Java's Lexical Structure
Lexicographer: A writer of dictionaries, a harmless drudge.—Samuel Johnson, Dictionary(1755)
This chapter specifies the lexical structure of the Java programming language. Programs are written in Unicode (§ 3.1), but lexical translations are provided (§ 3.2) so that Unicode escapes (§ 3.3) can be used to include any Unicode character using only ASCII characters. Line terminators are defined (§ 3.4) to support the different conventions of existing host systems while maintaining consistent line numbers.

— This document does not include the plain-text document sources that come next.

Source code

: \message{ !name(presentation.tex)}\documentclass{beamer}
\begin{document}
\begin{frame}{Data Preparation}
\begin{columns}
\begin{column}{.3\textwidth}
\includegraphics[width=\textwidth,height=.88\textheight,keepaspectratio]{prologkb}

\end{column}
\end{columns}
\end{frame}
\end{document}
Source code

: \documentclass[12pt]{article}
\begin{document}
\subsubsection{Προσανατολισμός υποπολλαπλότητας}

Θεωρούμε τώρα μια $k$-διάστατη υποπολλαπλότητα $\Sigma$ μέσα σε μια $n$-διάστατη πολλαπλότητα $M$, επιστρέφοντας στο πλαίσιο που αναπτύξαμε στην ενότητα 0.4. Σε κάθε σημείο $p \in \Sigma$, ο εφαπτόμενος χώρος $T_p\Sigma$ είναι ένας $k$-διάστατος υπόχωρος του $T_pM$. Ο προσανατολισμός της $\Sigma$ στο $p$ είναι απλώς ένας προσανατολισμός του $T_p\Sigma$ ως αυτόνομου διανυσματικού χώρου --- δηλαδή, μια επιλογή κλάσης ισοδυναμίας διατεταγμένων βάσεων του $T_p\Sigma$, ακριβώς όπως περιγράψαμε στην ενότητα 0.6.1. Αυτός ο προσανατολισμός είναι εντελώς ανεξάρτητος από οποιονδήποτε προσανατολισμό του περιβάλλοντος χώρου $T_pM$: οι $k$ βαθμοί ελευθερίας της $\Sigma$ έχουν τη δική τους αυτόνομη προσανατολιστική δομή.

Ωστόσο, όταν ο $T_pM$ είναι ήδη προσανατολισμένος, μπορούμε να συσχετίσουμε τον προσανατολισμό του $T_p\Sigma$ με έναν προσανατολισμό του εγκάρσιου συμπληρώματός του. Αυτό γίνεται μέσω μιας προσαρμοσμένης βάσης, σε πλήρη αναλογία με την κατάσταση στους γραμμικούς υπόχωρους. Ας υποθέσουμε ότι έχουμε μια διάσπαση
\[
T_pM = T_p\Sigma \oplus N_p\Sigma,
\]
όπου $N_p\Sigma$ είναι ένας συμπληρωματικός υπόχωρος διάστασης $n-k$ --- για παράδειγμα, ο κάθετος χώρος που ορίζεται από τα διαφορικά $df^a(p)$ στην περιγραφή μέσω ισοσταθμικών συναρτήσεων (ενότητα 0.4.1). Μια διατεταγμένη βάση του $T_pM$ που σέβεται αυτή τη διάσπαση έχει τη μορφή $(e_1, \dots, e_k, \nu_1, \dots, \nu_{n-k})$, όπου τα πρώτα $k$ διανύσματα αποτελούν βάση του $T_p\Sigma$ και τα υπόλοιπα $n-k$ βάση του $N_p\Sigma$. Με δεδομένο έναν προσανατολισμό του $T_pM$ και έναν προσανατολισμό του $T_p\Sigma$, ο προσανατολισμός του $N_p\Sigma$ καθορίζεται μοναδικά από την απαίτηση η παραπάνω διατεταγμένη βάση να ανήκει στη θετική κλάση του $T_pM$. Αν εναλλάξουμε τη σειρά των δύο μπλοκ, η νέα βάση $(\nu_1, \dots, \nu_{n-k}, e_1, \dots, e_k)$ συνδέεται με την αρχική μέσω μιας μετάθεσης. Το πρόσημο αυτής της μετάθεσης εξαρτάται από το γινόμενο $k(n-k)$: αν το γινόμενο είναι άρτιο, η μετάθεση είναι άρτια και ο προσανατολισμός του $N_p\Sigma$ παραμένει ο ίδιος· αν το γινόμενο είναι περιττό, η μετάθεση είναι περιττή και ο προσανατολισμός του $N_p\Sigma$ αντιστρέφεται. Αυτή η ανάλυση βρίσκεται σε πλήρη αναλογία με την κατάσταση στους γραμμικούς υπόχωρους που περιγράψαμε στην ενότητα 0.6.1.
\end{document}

The Unicode characters resulting from the lexical translations are reduced to a sequence of input elements (§ 3.5), which are white space (§ 3.6), comments (§ 3.7), and tokens. The tokens are the identifiers (§ 3.8), keywords (§ 3.9), literals (§ 3.10), separators (§ 3.11), and operators (§ 3.12) of the syntactic grammar.
3.1 Unicode
Programs are written using the Unicode character set. Information about this encoding may be found at:
Versions of the Java programming language prior to 1.1 used Unicode version 1.1.5 (see The Unicode Standard: Worldwide Character Encoding (§1.4) and updates). Later versions prior to JDK version 1.1.7 used Unicode version 2.0. Since JDK version 1.1.7, Unicode 2.1 has been in use. The Java platform will track the Unicode specification as it evolves. The precise version of Unicode used by a given release is specified in the documentation of the class Character.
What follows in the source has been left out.